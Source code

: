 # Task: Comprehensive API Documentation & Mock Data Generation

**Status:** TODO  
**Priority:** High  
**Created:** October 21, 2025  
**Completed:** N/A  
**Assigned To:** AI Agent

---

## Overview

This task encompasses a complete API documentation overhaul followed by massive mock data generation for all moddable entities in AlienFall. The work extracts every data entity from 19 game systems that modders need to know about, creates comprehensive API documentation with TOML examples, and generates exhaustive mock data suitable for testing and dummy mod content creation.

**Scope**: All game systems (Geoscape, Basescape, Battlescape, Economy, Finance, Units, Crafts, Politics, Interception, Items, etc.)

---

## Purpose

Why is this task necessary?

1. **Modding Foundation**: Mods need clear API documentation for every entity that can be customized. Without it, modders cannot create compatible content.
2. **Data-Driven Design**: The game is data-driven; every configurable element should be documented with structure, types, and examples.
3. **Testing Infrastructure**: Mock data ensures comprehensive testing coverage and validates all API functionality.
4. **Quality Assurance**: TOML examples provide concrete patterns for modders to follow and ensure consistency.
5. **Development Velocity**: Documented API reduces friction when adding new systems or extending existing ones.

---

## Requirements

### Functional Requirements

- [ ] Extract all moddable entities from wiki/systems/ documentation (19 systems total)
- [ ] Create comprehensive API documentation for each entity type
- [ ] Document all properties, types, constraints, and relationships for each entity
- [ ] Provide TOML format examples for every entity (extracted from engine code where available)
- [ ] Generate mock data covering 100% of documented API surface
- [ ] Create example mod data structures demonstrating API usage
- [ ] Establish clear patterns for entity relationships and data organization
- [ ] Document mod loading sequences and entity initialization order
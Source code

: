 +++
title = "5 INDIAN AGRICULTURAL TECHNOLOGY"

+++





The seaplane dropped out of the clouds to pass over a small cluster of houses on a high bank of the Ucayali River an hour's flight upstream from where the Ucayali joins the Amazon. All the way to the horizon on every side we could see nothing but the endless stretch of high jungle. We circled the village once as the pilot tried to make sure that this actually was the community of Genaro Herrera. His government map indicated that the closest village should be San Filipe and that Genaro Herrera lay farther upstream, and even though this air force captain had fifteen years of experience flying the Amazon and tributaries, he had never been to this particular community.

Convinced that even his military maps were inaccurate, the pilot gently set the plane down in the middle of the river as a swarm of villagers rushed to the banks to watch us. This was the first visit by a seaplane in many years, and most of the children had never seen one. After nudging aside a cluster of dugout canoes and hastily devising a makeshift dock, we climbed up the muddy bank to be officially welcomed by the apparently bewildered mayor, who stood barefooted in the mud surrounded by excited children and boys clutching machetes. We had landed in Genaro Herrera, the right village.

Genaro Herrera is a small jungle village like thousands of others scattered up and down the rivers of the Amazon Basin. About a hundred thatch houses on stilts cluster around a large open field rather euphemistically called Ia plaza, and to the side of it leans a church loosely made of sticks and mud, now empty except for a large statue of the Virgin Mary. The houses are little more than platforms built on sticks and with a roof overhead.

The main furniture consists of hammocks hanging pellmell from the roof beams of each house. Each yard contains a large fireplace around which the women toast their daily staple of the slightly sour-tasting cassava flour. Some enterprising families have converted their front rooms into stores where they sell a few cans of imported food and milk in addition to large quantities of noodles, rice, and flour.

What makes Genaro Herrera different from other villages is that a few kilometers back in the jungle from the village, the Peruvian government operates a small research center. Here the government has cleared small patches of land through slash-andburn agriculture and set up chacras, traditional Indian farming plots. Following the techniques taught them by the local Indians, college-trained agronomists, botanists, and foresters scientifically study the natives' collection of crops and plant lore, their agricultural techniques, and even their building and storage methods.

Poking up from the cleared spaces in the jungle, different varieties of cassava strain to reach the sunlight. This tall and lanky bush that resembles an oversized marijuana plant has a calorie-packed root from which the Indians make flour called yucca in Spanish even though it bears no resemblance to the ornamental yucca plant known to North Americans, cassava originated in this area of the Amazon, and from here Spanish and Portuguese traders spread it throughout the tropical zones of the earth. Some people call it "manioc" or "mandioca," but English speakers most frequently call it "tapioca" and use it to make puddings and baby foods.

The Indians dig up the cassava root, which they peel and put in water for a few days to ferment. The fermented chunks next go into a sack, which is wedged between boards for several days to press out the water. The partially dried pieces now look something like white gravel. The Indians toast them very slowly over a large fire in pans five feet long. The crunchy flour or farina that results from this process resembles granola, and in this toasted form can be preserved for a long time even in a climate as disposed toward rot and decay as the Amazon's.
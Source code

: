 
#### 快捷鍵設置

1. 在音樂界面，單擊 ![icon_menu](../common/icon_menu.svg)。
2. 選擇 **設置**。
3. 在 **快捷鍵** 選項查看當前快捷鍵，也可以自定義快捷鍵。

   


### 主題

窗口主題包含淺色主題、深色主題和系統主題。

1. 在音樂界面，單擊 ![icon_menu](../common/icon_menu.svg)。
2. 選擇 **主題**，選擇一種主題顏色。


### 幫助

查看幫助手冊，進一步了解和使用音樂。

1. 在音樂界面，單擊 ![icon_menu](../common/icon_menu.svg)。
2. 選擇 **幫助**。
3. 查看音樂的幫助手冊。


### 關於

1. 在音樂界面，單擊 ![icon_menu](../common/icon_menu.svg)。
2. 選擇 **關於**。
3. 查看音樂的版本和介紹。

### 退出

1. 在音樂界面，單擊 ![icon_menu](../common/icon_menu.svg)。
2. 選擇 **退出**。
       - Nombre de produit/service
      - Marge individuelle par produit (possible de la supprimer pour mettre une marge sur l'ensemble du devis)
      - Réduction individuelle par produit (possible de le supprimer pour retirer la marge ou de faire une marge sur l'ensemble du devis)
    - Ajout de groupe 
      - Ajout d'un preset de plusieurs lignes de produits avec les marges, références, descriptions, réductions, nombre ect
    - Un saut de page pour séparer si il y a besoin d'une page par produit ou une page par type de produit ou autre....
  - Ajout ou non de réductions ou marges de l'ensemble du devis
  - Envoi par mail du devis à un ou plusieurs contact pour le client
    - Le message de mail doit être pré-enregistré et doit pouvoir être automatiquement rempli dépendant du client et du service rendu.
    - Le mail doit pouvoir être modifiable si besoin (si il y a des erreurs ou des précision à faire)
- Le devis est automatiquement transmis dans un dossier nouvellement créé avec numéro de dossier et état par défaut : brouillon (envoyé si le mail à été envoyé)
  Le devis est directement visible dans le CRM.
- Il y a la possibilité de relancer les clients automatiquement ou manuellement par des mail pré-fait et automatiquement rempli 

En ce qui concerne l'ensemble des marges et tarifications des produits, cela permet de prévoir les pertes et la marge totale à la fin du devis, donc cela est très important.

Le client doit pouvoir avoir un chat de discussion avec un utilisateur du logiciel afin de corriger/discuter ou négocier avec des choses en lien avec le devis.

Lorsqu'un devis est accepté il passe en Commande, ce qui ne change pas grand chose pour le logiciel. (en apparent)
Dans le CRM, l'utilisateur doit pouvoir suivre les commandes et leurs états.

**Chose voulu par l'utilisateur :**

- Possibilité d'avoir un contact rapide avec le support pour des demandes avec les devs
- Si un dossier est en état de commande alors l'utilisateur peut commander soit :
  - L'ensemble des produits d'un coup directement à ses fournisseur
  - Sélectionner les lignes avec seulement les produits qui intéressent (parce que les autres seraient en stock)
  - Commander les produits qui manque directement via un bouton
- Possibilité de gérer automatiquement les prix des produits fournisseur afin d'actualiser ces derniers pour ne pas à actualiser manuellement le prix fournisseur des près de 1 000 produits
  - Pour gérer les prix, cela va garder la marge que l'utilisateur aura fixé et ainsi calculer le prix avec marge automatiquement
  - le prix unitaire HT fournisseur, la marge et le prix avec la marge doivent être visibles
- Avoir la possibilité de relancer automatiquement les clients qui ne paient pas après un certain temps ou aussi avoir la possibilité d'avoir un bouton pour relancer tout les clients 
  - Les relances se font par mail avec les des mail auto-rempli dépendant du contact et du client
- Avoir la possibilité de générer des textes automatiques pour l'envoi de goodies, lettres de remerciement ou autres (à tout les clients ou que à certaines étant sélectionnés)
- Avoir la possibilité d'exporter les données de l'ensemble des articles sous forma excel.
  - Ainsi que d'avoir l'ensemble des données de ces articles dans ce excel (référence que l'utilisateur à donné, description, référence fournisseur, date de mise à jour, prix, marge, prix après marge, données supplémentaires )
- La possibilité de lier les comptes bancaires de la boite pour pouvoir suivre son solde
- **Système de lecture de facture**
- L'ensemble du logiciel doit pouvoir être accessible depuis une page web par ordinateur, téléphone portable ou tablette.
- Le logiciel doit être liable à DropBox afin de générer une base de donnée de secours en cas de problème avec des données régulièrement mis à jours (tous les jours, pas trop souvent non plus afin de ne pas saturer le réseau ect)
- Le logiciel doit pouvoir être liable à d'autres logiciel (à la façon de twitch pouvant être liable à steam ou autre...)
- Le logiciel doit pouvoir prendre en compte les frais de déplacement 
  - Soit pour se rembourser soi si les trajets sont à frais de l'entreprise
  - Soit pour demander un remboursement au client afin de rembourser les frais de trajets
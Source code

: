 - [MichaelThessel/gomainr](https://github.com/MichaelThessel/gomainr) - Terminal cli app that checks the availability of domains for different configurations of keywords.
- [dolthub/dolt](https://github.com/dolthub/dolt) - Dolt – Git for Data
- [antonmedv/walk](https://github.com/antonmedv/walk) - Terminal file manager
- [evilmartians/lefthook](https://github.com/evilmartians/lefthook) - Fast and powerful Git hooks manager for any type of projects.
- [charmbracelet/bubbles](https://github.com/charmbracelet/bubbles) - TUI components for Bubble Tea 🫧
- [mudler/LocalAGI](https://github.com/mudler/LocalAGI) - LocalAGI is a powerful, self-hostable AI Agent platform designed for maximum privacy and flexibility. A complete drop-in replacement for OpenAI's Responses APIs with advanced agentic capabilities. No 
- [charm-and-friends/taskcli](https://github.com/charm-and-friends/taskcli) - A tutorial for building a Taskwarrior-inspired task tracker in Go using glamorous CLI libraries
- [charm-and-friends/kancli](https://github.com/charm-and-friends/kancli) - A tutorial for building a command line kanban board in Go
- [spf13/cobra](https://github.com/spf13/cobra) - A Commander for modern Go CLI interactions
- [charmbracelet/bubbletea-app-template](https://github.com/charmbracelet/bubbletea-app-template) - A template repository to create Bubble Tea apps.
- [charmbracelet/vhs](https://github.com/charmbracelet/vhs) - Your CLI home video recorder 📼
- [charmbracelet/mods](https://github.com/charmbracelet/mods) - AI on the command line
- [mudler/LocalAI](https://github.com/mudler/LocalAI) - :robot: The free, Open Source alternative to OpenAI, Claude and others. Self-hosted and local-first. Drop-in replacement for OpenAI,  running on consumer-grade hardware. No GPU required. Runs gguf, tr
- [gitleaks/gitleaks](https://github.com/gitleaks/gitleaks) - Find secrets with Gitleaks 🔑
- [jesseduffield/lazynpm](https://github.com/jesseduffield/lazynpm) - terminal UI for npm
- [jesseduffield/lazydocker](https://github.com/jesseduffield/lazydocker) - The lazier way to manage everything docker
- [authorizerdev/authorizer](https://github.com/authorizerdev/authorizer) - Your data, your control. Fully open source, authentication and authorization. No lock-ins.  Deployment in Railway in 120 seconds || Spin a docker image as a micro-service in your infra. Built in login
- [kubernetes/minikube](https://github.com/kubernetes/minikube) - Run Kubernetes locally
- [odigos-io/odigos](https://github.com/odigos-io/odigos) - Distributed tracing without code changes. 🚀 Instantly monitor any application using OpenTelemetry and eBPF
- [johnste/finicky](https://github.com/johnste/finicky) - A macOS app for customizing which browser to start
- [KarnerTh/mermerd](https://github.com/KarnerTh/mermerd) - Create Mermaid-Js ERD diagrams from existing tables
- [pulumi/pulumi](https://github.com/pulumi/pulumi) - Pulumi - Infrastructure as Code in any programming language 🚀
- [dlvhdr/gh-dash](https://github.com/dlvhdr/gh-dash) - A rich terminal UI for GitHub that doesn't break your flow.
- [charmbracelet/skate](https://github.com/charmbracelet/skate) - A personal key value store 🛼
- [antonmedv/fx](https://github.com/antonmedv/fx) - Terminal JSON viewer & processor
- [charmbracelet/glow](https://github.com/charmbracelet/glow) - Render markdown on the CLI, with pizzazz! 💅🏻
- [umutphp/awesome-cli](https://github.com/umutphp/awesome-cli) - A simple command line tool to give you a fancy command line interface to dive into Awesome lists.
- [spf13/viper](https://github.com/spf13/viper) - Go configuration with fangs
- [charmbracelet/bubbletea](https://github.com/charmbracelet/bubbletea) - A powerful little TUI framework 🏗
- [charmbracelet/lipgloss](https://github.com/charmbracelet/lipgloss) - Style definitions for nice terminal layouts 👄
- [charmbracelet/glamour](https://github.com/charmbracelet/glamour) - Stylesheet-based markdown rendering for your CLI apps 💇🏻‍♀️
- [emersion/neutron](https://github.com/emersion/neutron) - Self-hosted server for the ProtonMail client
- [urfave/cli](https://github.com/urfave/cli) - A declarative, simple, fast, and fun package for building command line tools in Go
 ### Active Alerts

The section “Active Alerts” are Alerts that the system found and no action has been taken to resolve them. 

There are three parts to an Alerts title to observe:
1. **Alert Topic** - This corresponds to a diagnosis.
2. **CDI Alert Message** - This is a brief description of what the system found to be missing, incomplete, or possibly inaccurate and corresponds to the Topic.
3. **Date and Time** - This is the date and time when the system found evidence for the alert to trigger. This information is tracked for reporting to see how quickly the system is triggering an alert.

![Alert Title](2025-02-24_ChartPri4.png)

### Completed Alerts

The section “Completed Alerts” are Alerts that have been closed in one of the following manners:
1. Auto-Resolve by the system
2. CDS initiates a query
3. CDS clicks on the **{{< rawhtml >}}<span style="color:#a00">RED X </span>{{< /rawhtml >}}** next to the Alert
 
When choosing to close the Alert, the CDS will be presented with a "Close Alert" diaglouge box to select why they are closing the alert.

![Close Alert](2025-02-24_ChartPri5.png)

+-------+

The lines to retype run from the start of the entries through the line containing "1. **Modding Foundation**: Mods"; reproduce them exactly and add nothing.

Solution below:
Source code

: # Task: Comprehensive API Documentation & Mock Data Generation

**Status:** TODO  
**Priority:** High  
**Created:** October 21, 2025  
**Completed:** N/A  
**Assigned To:** AI Agent

---

## Overview

This task encompasses a complete API documentation overhaul followed by massive mock data generation for all moddable entities in AlienFall. The work extracts every data entity from 19 game systems that modders need to know about, creates comprehensive API documentation with TOML examples, and generates exhaustive mock data suitable for testing and dummy mod content creation.

**Scope**: All game systems (Geoscape, Basescape, Battlescape, Economy, Finance, Units, Crafts, Politics, Interception, Items, etc.)

---

## Purpose

Why is this task necessary?

1. **Modding Foundation**: Mods need clear API documentation for every entity that can be customized. Without it, modders cannot create compatible content.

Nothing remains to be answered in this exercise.